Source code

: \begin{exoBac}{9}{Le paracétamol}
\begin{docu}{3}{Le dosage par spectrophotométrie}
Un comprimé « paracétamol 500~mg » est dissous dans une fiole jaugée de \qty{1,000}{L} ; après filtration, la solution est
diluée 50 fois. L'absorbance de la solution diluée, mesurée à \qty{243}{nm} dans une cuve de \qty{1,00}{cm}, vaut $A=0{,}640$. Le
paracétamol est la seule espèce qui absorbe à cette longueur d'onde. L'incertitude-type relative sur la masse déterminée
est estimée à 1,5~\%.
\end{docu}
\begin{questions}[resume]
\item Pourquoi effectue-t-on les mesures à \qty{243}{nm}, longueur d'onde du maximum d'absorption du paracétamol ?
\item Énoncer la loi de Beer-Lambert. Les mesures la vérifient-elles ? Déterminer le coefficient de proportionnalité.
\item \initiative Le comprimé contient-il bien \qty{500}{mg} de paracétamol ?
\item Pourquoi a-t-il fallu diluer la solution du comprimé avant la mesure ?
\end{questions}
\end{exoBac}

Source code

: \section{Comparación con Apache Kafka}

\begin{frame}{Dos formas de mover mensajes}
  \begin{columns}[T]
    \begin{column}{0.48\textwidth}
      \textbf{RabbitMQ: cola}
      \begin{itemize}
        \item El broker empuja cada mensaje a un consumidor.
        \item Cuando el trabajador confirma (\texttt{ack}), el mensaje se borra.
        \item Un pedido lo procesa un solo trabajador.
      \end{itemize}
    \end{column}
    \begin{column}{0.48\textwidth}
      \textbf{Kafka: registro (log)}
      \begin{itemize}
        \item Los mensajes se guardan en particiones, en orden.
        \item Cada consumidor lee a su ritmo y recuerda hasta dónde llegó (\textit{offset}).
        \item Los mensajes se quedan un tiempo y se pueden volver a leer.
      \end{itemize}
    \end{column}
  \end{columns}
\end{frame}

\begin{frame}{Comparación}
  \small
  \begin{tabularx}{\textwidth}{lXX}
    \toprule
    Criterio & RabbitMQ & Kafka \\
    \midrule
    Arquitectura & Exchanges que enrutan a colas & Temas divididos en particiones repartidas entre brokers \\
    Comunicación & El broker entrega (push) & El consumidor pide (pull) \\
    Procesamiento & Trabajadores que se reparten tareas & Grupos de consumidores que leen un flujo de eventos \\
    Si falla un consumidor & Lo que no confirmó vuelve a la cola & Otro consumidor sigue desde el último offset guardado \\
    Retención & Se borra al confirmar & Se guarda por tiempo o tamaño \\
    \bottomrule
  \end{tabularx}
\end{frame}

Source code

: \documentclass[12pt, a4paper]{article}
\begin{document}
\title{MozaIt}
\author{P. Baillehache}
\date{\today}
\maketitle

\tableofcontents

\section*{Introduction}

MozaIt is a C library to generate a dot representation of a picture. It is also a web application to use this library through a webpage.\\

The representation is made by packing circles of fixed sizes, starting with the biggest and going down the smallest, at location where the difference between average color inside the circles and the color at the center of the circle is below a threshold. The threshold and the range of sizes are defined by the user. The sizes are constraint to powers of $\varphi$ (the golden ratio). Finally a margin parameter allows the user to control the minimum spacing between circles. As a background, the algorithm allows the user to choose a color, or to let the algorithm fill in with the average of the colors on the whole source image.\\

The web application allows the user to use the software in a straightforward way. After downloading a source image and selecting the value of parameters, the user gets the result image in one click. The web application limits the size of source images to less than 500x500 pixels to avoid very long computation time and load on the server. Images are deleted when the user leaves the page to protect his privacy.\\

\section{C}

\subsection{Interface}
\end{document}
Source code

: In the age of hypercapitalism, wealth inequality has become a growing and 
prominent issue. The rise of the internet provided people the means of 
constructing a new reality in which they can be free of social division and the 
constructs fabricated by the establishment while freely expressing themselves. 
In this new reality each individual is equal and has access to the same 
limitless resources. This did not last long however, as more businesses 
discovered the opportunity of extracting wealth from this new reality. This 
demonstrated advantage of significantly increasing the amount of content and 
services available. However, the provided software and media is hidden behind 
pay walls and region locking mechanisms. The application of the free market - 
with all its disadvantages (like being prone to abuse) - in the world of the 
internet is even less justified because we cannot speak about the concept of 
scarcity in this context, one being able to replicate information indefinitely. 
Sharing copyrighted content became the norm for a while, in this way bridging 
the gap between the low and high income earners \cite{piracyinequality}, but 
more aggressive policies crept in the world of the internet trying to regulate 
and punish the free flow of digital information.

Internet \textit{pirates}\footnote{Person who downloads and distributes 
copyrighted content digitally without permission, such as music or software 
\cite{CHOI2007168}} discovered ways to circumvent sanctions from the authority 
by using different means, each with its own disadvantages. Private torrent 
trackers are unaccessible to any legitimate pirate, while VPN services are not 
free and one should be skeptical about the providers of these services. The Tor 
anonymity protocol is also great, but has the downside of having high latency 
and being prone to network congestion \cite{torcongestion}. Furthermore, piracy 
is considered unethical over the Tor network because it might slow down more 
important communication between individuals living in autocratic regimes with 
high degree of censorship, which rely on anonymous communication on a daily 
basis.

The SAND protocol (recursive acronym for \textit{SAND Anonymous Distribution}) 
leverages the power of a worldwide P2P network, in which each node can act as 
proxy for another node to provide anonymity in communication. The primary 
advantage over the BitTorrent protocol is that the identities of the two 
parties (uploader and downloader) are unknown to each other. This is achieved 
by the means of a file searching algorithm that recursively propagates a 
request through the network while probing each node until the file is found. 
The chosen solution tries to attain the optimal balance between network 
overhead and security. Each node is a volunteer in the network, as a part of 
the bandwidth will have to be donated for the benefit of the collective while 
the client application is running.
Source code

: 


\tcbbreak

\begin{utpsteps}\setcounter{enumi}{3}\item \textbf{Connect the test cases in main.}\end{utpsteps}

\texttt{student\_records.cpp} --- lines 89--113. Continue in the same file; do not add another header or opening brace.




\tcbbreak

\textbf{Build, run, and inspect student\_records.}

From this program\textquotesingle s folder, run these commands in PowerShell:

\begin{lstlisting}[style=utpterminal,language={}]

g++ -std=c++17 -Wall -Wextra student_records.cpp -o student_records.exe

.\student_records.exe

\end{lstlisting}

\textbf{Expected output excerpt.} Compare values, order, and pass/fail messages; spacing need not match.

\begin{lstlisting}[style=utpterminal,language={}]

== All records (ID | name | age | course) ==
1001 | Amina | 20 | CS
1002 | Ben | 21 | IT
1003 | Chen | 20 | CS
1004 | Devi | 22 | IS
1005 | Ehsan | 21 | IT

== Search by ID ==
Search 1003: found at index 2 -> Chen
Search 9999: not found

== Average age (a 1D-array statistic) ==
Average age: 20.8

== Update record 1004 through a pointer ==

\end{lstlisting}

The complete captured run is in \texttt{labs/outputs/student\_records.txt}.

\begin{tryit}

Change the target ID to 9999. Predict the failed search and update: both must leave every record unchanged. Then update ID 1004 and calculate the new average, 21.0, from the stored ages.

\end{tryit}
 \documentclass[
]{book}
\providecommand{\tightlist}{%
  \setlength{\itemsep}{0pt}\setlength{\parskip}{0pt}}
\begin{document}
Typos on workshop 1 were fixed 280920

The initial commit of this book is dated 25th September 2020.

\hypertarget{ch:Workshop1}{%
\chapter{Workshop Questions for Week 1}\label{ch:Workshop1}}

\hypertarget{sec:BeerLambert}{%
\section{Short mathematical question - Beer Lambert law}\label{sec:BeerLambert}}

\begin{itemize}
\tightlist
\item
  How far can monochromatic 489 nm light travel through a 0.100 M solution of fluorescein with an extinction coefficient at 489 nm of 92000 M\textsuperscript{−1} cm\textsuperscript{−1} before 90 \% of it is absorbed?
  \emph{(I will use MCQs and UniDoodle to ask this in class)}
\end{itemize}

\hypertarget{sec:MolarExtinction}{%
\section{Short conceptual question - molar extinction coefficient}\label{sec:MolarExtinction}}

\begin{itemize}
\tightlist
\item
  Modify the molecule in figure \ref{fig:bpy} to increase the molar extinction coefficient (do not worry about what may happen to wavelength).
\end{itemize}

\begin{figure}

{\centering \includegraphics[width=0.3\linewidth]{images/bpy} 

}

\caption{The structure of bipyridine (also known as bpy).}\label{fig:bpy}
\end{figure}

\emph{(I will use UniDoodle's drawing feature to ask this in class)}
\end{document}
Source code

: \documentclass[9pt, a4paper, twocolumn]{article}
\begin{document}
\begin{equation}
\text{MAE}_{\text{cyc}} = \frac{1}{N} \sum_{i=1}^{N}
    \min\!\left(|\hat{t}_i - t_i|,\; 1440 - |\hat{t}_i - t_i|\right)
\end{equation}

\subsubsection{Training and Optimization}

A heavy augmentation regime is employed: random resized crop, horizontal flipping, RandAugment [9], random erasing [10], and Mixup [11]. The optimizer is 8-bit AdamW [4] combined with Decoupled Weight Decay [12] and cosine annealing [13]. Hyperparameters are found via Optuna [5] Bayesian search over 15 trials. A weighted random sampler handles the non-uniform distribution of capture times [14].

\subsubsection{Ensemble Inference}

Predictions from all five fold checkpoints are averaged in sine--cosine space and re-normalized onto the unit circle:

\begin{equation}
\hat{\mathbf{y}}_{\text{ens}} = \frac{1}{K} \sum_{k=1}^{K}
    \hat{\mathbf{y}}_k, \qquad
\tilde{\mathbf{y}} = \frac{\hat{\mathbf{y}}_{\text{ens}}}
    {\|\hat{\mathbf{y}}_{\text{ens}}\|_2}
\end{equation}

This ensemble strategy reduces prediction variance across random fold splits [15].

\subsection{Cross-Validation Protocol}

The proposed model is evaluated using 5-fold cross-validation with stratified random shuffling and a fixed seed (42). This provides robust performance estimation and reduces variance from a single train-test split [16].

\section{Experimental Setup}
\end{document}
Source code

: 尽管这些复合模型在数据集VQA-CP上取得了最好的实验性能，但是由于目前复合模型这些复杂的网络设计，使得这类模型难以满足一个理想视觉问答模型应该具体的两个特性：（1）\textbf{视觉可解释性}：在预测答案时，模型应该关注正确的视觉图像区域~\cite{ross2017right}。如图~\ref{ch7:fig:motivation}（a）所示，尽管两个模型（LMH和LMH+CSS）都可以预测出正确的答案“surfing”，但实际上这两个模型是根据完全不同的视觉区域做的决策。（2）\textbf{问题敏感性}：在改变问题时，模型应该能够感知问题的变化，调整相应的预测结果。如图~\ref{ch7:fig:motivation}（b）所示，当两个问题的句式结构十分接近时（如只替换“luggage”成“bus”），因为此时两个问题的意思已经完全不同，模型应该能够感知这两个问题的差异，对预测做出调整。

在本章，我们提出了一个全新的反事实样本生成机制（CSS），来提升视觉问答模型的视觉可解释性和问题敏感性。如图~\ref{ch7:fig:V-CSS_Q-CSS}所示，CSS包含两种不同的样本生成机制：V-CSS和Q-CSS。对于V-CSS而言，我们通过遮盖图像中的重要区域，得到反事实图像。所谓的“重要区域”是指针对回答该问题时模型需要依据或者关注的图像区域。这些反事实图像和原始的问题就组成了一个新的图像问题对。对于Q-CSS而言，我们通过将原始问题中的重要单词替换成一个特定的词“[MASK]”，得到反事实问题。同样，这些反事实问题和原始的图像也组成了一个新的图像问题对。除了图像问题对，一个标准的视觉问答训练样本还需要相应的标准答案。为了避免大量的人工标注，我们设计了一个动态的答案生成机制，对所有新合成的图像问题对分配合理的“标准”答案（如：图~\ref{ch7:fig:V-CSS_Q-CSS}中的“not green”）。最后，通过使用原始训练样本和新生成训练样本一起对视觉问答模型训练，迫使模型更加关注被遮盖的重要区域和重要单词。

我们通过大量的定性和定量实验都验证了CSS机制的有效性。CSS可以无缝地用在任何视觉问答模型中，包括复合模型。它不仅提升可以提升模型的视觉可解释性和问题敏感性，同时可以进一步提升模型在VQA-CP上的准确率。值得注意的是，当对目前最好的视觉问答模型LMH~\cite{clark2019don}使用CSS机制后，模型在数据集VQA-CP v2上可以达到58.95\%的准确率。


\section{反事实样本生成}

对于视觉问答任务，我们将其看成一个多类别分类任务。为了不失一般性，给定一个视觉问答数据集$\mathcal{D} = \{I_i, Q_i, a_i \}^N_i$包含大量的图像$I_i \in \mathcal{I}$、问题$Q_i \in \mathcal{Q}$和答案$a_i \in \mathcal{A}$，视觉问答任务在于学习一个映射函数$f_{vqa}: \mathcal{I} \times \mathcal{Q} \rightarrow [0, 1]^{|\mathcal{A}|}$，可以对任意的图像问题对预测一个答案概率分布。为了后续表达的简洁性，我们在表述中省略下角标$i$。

- - - -

▸ **Work task**
Whenever the string "times" turns up in a line of the material, that line counts; say how many such lines there are, giving the number only.

▸ **Response**
2